Listen 443                                                                 

<VirtualHost _default_:443>

        ServerName localhost

        Include /etc/apache2/vhosts.d/default_vhost.include

        ErrorLog /var/log/apache2/ssl_error_log            

        <IfModule log_config_module>

                TransferLog /var/log/apache2/ssl_access_log

        </IfModule>                                        

        ## SSL Engine Switch:

        # Enable/Disable SSL for this virtual host.

        SSLEngine on                               

        SSLCipherSuite ALL:!ADH:!EXPORT56:RC4+RSA:+HIGH:+MEDIUM:+LOW:+SSLv2:+EXP:+eNULL

        SSLCertificateFile /etc/ssl/apache2/server.crt

        SSLCertificateKeyFile /etc/ssl/apache2/server.key

        <FilesMatch "\.(cgi|shtml|phtml|php)$">

                SSLOptions +StdEnvVars         

        </FilesMatch>                          

        <Directory "/var/www/localhost/cgi-bin">

                SSLOptions +StdEnvVars          

        </Directory>                            

        <IfModule setenvif_module>

                BrowserMatch ".*MSIE.*" \

                        nokeepalive ssl-unclean-shutdown \

                        downgrade-1.0 force-response-1.0  

        </IfModule>                                       

        <IfModule log_config_module>

                CustomLog /var/log/apache2/ssl_request_log \

                        "%t %h %{SSL_PROTOCOL}x %{SSL_CIPHER}x \"%r\" %b"

        </IfModule>                                                      

</VirtualHost>                                                           

<VirtualHost suen.up.krakow.pl:443>

        ServerName suen.up.krakow.pl

        Include /etc/apache2/vhosts.d/suen_vhost.include

        ErrorLog /var/log/apache2/ssl_error_log            

        <IfModule log_config_module>

                TransferLog /var/log/apache2/ssl_access_log

        </IfModule>                                        

        ## SSL Engine Switch:

        # Enable/Disable SSL for this virtual host.

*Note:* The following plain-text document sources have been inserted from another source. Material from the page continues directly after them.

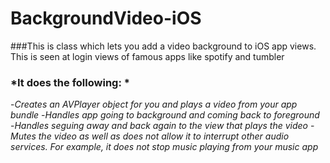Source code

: # BackgroundVideo-iOS
###This is class which lets you add a video background to iOS app views. This is seen at login views of famous apps like spotify and tumbler
### *It does the following: * 
-*Creates an AVPlayer object for you and plays a video from your app bundle*
-*Handles app going to background and coming back to foreground*
-*Handles seguing away and back again to the view that plays the video*
-*Mutes the video as well as does not allow it to interrupt other audio services. For example, it does not stop music playing from your music app*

        SSLEngine on                               

        SSLCipherSuite ALL:!ADH:!EXPORT56:RC4+RSA:+HIGH:+MEDIUM:+LOW:+SSLv2:+EXP:+eNULL

        SSLCertificateFile /etc/ssl/apache2/server.crt

        SSLCertificateKeyFile /etc/ssl/apache2/server.key

        <FilesMatch "\.(cgi|shtml|phtml|php)$">

                SSLOptions +StdEnvVars         

        </FilesMatch>                          

        <Directory "/var/www/localhost/cgi-bin">

                SSLOptions +StdEnvVars          

        </Directory>                            

        <IfModule setenvif_module>

                BrowserMatch ".*MSIE.*" \

                        nokeepalive ssl-unclean-shutdown \

                        downgrade-1.0 force-response-1.0  

        </IfModule>                                       

        <IfModule log_config_module>

                CustomLog /var/log/apache2/ssl_request_log \

                        "%t %h %{SSL_PROTOCOL}x %{SSL_CIPHER}x \"%r\" %b"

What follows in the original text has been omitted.